Give the number of lines in the records below that include the word "Block", and add nothing to it.

===

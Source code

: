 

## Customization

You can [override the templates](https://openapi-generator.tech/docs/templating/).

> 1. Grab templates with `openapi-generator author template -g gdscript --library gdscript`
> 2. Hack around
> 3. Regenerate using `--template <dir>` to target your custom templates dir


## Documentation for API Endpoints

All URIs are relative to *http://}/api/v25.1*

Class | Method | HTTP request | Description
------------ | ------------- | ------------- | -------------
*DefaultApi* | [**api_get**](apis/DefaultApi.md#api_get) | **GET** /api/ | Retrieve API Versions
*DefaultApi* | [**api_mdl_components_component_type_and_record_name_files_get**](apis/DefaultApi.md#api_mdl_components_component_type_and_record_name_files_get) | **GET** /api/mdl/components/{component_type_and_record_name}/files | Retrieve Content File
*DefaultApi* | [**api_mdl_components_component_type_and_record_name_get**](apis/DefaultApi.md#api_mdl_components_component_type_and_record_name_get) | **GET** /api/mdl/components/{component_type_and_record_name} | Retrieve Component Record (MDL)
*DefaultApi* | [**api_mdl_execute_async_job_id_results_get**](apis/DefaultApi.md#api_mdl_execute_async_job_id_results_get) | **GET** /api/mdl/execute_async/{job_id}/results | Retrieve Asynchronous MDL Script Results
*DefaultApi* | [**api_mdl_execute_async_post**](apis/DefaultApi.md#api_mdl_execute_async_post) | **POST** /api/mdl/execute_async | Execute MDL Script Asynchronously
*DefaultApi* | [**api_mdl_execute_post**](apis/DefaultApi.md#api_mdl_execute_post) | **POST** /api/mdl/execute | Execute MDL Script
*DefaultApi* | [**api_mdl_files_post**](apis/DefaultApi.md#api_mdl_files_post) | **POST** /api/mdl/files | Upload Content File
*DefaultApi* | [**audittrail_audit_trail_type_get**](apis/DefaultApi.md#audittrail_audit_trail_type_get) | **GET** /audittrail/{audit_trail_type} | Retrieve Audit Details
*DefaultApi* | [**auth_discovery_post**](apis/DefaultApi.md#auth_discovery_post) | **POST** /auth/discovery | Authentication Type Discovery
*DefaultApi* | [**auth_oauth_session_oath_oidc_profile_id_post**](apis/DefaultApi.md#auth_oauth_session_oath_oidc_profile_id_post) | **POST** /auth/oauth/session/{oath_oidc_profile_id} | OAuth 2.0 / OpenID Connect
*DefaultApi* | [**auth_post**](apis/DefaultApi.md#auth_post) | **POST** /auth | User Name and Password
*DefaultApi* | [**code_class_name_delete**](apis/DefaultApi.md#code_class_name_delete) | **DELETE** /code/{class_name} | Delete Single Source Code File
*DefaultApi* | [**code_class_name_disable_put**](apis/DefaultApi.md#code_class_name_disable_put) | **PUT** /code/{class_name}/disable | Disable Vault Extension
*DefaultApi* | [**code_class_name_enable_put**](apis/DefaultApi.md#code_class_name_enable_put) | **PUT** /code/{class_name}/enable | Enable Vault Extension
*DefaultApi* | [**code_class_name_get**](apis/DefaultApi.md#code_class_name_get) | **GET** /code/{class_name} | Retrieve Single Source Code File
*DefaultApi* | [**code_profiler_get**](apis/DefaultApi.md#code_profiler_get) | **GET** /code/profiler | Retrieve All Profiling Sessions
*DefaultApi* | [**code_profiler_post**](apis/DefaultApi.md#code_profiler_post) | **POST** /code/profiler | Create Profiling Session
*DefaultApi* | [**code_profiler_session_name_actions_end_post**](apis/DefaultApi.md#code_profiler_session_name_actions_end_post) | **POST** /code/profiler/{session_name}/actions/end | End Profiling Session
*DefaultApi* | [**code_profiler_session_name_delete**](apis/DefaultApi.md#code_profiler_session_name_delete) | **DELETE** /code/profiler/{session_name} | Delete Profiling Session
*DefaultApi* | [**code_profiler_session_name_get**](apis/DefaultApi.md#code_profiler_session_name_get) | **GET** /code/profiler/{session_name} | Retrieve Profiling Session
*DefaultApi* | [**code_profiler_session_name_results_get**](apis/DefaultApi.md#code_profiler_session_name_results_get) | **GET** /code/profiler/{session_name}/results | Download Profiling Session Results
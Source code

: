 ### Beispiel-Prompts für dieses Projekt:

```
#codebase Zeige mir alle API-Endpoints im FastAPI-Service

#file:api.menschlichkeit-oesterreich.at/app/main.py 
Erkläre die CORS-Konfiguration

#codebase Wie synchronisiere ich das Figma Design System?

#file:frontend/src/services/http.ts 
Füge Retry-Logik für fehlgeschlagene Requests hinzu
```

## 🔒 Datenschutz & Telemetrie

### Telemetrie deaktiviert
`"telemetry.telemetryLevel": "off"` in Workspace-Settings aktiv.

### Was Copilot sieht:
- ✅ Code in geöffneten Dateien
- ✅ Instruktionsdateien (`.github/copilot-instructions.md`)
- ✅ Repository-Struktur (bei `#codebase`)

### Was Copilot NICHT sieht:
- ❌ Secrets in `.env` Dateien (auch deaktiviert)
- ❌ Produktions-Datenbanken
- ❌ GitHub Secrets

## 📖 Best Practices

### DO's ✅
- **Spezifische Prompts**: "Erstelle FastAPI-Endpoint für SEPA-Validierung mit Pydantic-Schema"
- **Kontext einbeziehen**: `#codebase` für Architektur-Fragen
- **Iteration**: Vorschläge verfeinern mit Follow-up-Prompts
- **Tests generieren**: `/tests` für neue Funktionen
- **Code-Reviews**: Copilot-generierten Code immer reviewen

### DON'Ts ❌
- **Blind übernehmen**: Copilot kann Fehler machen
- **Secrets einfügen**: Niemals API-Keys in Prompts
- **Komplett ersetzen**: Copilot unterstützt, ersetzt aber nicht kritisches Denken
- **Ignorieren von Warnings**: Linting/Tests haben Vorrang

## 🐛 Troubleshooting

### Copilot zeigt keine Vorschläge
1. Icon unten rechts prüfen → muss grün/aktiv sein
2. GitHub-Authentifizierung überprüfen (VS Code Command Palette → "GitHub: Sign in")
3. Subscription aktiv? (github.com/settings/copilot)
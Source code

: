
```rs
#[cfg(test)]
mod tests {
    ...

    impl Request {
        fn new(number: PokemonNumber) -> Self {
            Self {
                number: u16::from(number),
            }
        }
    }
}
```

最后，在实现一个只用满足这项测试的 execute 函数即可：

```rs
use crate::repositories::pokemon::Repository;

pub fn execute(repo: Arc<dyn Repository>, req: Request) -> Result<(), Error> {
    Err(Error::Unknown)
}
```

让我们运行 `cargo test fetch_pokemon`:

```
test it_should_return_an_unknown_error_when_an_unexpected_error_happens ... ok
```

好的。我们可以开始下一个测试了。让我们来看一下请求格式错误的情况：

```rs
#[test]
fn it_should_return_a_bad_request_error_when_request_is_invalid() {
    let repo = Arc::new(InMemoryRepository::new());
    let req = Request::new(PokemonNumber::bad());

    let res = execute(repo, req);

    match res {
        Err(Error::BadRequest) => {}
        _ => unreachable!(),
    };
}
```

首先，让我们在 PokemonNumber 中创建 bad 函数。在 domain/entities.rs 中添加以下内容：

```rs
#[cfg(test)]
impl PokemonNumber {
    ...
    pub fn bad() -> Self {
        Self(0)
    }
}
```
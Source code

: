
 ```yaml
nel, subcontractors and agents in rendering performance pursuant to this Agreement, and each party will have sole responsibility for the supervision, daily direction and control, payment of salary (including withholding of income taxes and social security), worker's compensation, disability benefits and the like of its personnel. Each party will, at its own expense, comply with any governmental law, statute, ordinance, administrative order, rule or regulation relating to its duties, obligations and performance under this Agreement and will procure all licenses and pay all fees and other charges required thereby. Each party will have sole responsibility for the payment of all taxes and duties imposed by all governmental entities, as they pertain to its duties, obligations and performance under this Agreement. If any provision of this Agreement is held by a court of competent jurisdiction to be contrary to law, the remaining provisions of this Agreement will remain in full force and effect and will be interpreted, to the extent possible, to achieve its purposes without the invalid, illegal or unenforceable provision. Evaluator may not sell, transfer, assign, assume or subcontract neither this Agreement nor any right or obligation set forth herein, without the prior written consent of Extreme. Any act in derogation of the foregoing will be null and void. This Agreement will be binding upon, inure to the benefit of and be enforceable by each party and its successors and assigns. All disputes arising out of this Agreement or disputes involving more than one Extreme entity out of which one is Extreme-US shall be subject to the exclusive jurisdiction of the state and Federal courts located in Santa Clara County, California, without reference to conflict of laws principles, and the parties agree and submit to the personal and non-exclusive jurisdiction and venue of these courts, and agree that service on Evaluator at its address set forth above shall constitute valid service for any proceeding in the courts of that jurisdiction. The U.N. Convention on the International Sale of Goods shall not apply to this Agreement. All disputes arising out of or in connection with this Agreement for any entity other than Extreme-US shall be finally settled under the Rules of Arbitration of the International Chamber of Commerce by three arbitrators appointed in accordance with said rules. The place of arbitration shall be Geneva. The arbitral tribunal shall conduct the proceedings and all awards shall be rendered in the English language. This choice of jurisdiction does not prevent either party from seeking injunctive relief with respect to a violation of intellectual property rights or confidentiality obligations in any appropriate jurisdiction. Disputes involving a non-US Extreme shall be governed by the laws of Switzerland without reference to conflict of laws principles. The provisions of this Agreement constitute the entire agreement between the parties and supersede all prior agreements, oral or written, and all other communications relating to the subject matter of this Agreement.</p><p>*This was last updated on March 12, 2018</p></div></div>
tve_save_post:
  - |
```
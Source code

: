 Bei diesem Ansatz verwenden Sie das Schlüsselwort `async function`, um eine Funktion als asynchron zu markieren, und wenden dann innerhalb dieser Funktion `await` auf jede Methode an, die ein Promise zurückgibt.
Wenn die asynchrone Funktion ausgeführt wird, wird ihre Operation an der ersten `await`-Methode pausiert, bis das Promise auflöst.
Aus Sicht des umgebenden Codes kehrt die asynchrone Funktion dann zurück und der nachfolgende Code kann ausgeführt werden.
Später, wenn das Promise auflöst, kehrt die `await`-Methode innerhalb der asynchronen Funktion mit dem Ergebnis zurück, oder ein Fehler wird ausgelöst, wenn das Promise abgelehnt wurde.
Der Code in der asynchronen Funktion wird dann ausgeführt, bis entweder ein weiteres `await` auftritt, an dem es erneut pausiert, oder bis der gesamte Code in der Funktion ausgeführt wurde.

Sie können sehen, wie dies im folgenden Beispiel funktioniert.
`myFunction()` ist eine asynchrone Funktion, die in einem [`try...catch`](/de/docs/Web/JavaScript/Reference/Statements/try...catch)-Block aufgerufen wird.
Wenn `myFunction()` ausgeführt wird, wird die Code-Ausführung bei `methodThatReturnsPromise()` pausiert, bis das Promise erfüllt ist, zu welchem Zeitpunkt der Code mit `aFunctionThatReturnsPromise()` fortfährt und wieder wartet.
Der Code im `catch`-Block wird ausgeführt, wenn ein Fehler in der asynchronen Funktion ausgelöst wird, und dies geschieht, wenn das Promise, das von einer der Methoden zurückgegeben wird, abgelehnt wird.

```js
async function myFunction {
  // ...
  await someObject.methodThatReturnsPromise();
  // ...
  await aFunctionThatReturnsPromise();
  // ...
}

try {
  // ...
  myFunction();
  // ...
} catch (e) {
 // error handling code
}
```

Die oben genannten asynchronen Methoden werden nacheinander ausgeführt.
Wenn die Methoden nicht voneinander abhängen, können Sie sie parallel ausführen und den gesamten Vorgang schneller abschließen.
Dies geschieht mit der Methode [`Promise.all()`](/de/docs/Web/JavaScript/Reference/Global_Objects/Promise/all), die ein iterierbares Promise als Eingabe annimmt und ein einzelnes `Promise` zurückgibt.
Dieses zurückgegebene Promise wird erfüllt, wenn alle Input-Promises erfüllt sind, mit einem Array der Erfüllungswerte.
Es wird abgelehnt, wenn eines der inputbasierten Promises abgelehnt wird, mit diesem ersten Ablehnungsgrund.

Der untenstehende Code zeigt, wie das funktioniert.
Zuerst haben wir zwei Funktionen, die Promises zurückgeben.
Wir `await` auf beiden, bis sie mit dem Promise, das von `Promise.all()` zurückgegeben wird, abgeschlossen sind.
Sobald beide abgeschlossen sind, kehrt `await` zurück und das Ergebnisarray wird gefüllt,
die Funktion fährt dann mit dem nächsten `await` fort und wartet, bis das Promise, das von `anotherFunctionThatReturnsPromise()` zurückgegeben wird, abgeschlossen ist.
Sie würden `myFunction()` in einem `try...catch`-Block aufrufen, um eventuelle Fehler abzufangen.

===

Exercise solution:
3